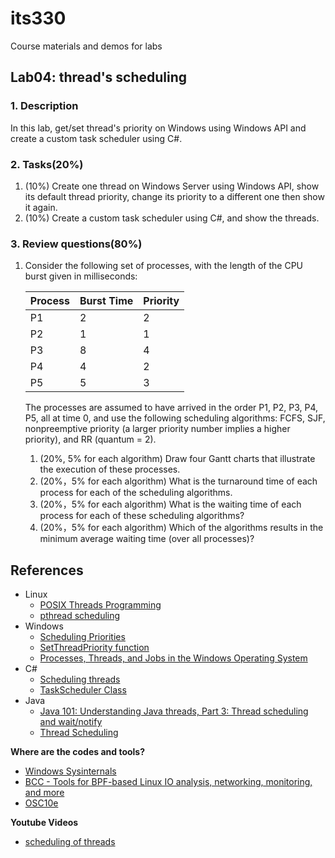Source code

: # its330
Course materials and demos for labs

## Lab04: thread's scheduling

### 1. Description
In this lab,  get/set thread's priority on Windows using Windows API and create a custom task scheduler using C#.


### 2. Tasks(20%) 
1. (10%) Create one thread on Windows Server using Windows API, show its default thread priority, change its priority to a different one then show it again. 
2. (10%) Create a custom task scheduler using C#, and show the threads.

### 3. Review questions(80%)
1. Consider the following set of processes, with the length of the CPU burst given in milliseconds:
   
   | Process | Burst Time | Priority |
   | ------- | ---------- | -------- |
   | P1 | 2 | 2 |
   | P2 | 1 | 1 |
   | P3 | 8 | 4 |
   | P4 | 4 | 2 |
   | P5 | 5 | 3 |

   The processes are assumed to have arrived in the order P1, P2, P3, P4, P5, all at time 0, and use the following scheduling algorithms: FCFS, SJF, nonpreemptive priority (a larger priority number implies a higher priority), and RR (quantum = 2).
   1. (20%, 5% for each algorithm) Draw four Gantt charts that illustrate the execution of these processes.
   2. (20%，5% for each algorithm) What is the turnaround time of each process for each of the scheduling algorithms.
   3. (20%，5% for each algorithm) What is the waiting time of each process for each of these scheduling algorithms?
   4. (20%，5% for each algorithm) Which of the algorithms results in the minimum average waiting time (over all processes)?

## References
* Linux
  * [POSIX Threads Programming](https://computing.llnl.gov/tutorials/pthreads/)
  * [pthread scheduling](http://man7.org/linux/man-pages/man3/pthread_getschedparam.3.html)
* Windows
  * [Scheduling Priorities](https://docs.microsoft.com/en-us/windows/win32/procthread/scheduling-priorities)
  * [SetThreadPriority function](https://docs.microsoft.com/en-us/windows/win32/api/processthreadsapi/nf-processthreadsapi-setthreadpriority?redirectedfrom=MSDN)
  * [Processes, Threads, and Jobs in the Windows Operating System](https://www.microsoftpressstore.com/articles/article.aspx?p=2233328&seqNum=7)
* C#
  * [Scheduling threads](https://docs.microsoft.com/en-us/dotnet/standard/threading/scheduling-threads)
  * [TaskScheduler Class](https://docs.microsoft.com/en-us/dotnet/api/system.threading.tasks.taskscheduler?view=netframework-4.8)
* Java
  * [Java 101: Understanding Java threads, Part 3: Thread scheduling and wait/notify](https://www.javaworld.com/article/2071214/java-101--understanding-java-threads--part-3--thread-scheduling-and-wait-notify.html)
  * [Thread Scheduling](https://www.math.uni-hamburg.de/doc/java/tutorial/essential/threads/priority.html)


**Where are the codes and tools?**
* [Windows Sysinternals](https://docs.microsoft.com/en-us/sysinternals/)
* [BCC - Tools for BPF-based Linux IO analysis, networking, monitoring, and more](https://github.com/iovisor/bcc)
* [OSC10e](https://github.com/greggagne/osc10e)


**Youtube Videos**
* [scheduling of threads](https://youtu.be/a2eShvUibf8)




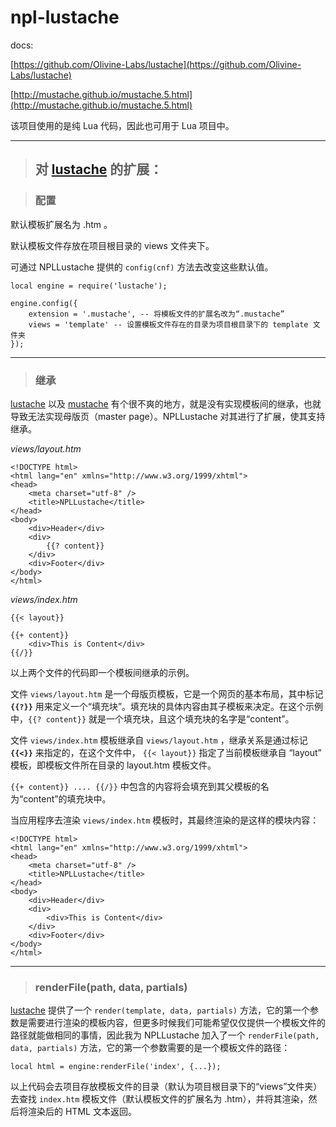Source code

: # npl-lustache

docs: 

[https://github.com/Olivine-Labs/lustache](https://github.com/Olivine-Labs/lustache)

[http://mustache.github.io/mustache.5.html](http://mustache.github.io/mustache.5.html)

该项目使用的是纯 Lua 代码，因此也可用于 Lua 项目中。

-----

> ## 对 [lustache](https://github.com/Olivine-Labs/lustache) 的扩展：

> ### 配置

默认模板扩展名为 .htm 。

默认模板文件存放在项目根目录的 views 文件夹下。

可通过 NPLLustache 提供的 `config(cnf)` 方法去改变这些默认值。

    local engine = require('lustache');

    engine.config({
        extension = '.mustache', -- 将模板文件的扩展名改为“.mustache”
        views = 'template' -- 设置模板文件存在的目录为项目根目录下的 template 文件夹
    });

----

> ### 继承

[lustache](https://github.com/Olivine-Labs/lustache) 以及 [mustache](http://mustache.github.io/mustache.5.html) 有个很不爽的地方，就是没有实现模板间的继承，也就导致无法实现母版页（master page）。NPLLustache 对其进行了扩展，使其支持继承。

_views/layout.htm_

    <!DOCTYPE html>
    <html lang="en" xmlns="http://www.w3.org/1999/xhtml">
    <head>
        <meta charset="utf-8" />
        <title>NPLLustache</title>
    </head>
    <body>
        <div>Header</div>
        <div>
            {{? content}}
        </div>
        <div>Footer</div>
    </body>
    </html>

_views/index.htm_

    {{< layout}}

    {{+ content}}
        <div>This is Content</div>
    {{/}}

以上两个文件的代码即一个模板间继承的示例。

文件 `views/layout.htm` 是一个母版页模板，它是一个网页的基本布局，其中标记 **`{{?}}`** 用来定义一个“填充块”。填充块的具体内容由其子模板来决定。在这个示例中，`{{? content}}` 就是一个填充块，且这个填充块的名字是“content”。

文件 `views/index.htm` 模板继承自 `views/layout.htm` ，继承关系是通过标记 **`{{<}}`** 来指定的，在这个文件中， `{{< layout}}` 指定了当前模板继承自 “layout” 模板，即模板文件所在目录的 layout.htm 模板文件。

`{{+ content}} .... {{/}}` 中包含的内容将会填充到其父模板的名为“content”的填充块中。

当应用程序去渲染 `views/index.htm` 模板时，其最终渲染的是这样的模块内容：

    <!DOCTYPE html>
    <html lang="en" xmlns="http://www.w3.org/1999/xhtml">
    <head>
        <meta charset="utf-8" />
        <title>NPLLustache</title>
    </head>
    <body>
        <div>Header</div>
        <div>
            <div>This is Content</div>
        </div>
        <div>Footer</div>
    </body>
    </html>

-----

> ### renderFile(path, data, partials)

[lustache](https://github.com/Olivine-Labs/lustache) 提供了一个 `render(template, data, partials)` 方法，它的第一个参数是需要进行渲染的模板内容，但更多时候我们可能希望仅仅提供一个模板文件的路径就能做相同的事情，因此我为 NPLLustache 加入了一个 `renderFile(path, data, partials)` 方法，它的第一个参数需要的是一个模板文件的路径：

    local html = engine:renderFile('index', {...});

以上代码会去项目存放模板文件的目录（默认为项目根目录下的“views”文件夹）去查找 `index.htm` 模板文件（默认模板文件的扩展名为 .htm），并将其渲染，然后将渲染后的 HTML 文本返回。

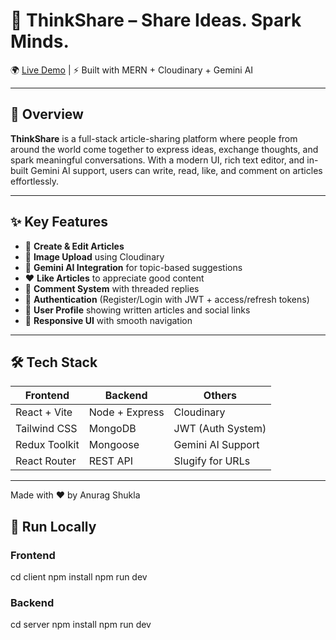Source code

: # 🧠 ThinkShare – Share Ideas. Spark Minds.

🌍 [Live Demo](https://thinkshare-wine.vercel.app/) | ⚡ Built with MERN + Cloudinary + Gemini AI

---

## 📌 Overview

**ThinkShare** is a full-stack article-sharing platform where people from around the world come together to express ideas, exchange thoughts, and spark meaningful conversations. With a modern UI, rich text editor, and in-built Gemini AI support, users can write, read, like, and comment on articles effortlessly.

---

## ✨ Key Features

- 📝 **Create & Edit Articles**  
- 🌄 **Image Upload** using Cloudinary  
- 🧠 **Gemini AI Integration** for topic-based suggestions  
- ❤️ **Like Articles** to appreciate good content  
- 💬 **Comment System** with threaded replies  
- 🔐 **Authentication** (Register/Login with JWT + access/refresh tokens)  
- 👤 **User Profile** showing written articles and social links  
- 📱 **Responsive UI** with smooth navigation  

---

## 🛠️ Tech Stack

| Frontend      | Backend       | Others             |
|---------------|---------------|--------------------|
| React + Vite  | Node + Express| Cloudinary         |
| Tailwind CSS  | MongoDB       | JWT (Auth System)  |
| Redux Toolkit | Mongoose      | Gemini AI Support  |
| React Router  | REST API      | Slugify for URLs   |

---

Made with ❤️ by Anurag Shukla

## 🚀 Run Locally

### Frontend

cd client
npm install
npm run dev

### Backend
cd server
npm install
npm run dev

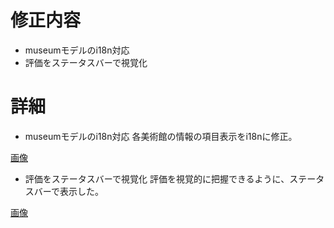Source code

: # 修正内容
- museumモデルのi18n対応
- 評価をステータスバーで視覚化

# 詳細
- museumモデルのi18n対応
各美術館の情報の項目表示をi18nに修正。

[画像]()

- 評価をステータスバーで視覚化
評価を視覚的に把握できるように、ステータスバーで表示した。

[画像]()
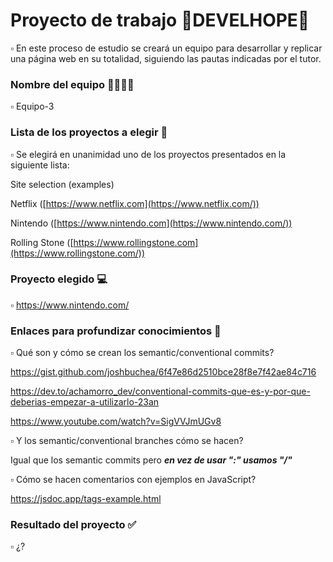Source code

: # Proyecto de trabajo 🚸DEVELHOPE🚸


  ▫️  En este proceso de estudio se creará un equipo para desarrollar y replicar una página web en su totalidad, siguiendo las pautas indicadas por el tutor. 

### Nombre del equipo 👨‍👩‍👧‍👦


  ▫️  Equipo-3

### Lista de los proyectos a elegir 📃

  ▫️  Se elegirá en unanimidad uno de los proyectos presentados en la siguiente lista: 

  Site selection (examples)

Netflix ([https://www.netflix.com](https://www.netflix.com/))

Nintendo ([https://www.nintendo.com](https://www.nintendo.com/))

Rolling Stone ([https://www.rollingstone.com](https://www.rollingstone.com/))
  

### Proyecto elegido 💻

  ▫️  https://www.nintendo.com/
  
### Enlaces para profundizar conocimientos 🎒
  ▫️  Qué son y cómo se crean los semantic/conventional commits?
  
  https://gist.github.com/joshbuchea/6f47e86d2510bce28f8e7f42ae84c716
  
  https://dev.to/achamorro_dev/conventional-commits-que-es-y-por-que-deberias-empezar-a-utilizarlo-23an

  https://www.youtube.com/watch?v=SigVVJmUGv8
  
  ▫️  Y los semantic/conventional branches cómo se hacen?
  
  Igual que los semantic commits pero ***en vez de usar ":" usamos "/"***

  ▫️  Cómo se hacen comentarios con ejemplos en JavaScript?
  
  https://jsdoc.app/tags-example.html
  
### Resultado del proyecto ✅
  ▫️  ¿?
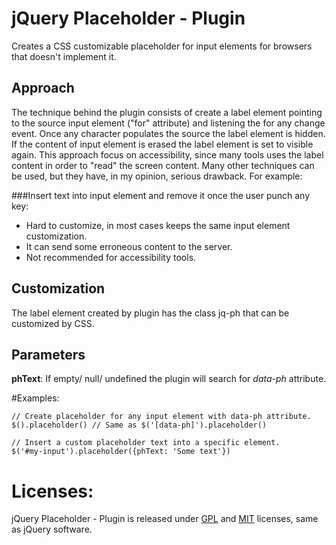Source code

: jQuery Placeholder - Plugin
===========================

Creates a CSS customizable placeholder for input elements for browsers that doesn't implement it.

## Approach

The technique behind the plugin consists of create a label element pointing to the source input element ("for" attribute) and listening the for any change event. Once any character populates the source the label element is hidden. If the content of input element is erased the label element is set to visible again.
This approach focus on accessibility, since many tools uses the label content in order to "read" the screen content.
Many other techniques can be used, but they have, in my opinion, serious drawback. For example:

###Insert text into input element and remove it once the user punch any key:
* Hard to customize, in most cases keeps the same input element customization.
* It can send some erroneous content to the server.
* Not recommended for accessibility tools.

## Customization
The label element created by plugin has the class jq-ph that can be customized by CSS.

## Parameters

**phText**: If empty/ null/ undefined the plugin will search for _data-ph_ attribute.

#Examples:

    // Create placeholder for any input element with data-ph attribute.
    $().placeholder() // Same as $('[data-ph]').placeholder()
  
    // Insert a custom placeholder text into a specific element.
    $('#my-input').placeholder({phText: 'Some text'}) 

Licenses:
=========

jQuery Placeholder - Plugin is released under [GPL](https://github.com/tlewin/jquery.placeholder/raw/v0.1.0/GPL-LICENSE.txt) and [MIT](https://github.com/tlewin/jquery.placeholder/raw/v0.1.0/MIT-LICENSE.txt) licenses, same as jQuery software.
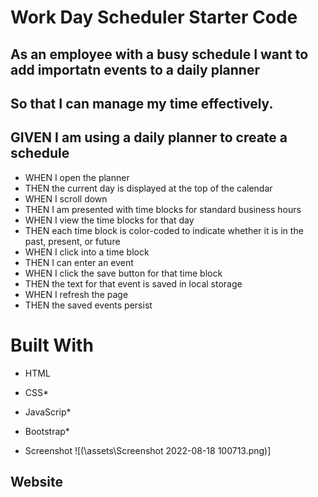 # Work Day Scheduler Starter Code

## As an employee with a busy schedule I want to add importatn events to a daily planner
## So that I can manage my time effectively.

## GIVEN I am using a daily planner to create a schedule
* WHEN I open the planner
* THEN the current day is displayed at the top of the calendar
* WHEN I scroll down
* THEN I am presented with time blocks for standard business hours
* WHEN I view the time blocks for that day
* THEN each time block is color-coded to indicate whether it is in the past, present, or future
* WHEN I click into a time block
* THEN I can enter an event
* WHEN I click the save button for that time block
* THEN the text for that event is saved in local storage
* WHEN I refresh the page 
* THEN the saved events persist

# Built With
* HTML
* CSS*
* JavaScrip*
* Bootstrap*


* Screenshot 
![(\assets\Screenshot 2022-08-18 100713.png)]

## Website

**TASK ITEM**
There is a line with "1. (10%) Create" and a line with "1. (20%, 5% for" above. Copy exactly those two lines and all lines between them, with nothing else.

**FINAL ANSWER**
1. (10%) Create one thread on Windows Server using Windows API, show its default thread priority, change its priority to a different one then show it again. 
2. (10%) Create a custom task scheduler using C#, and show the threads.

### 3. Review questions(80%)
1. Consider the following set of processes, with the length of the CPU burst given in milliseconds:
   
   | Process | Burst Time | Priority |
   | ------- | ---------- | -------- |
   | P1 | 2 | 2 |
   | P2 | 1 | 1 |
   | P3 | 8 | 4 |
   | P4 | 4 | 2 |
   | P5 | 5 | 3 |

   The processes are assumed to have arrived in the order P1, P2, P3, P4, P5, all at time 0, and use the following scheduling algorithms: FCFS, SJF, nonpreemptive priority (a larger priority number implies a higher priority), and RR (quantum = 2).
   1. (20%, 5% for each algorithm) Draw four Gantt charts that illustrate the execution of these processes.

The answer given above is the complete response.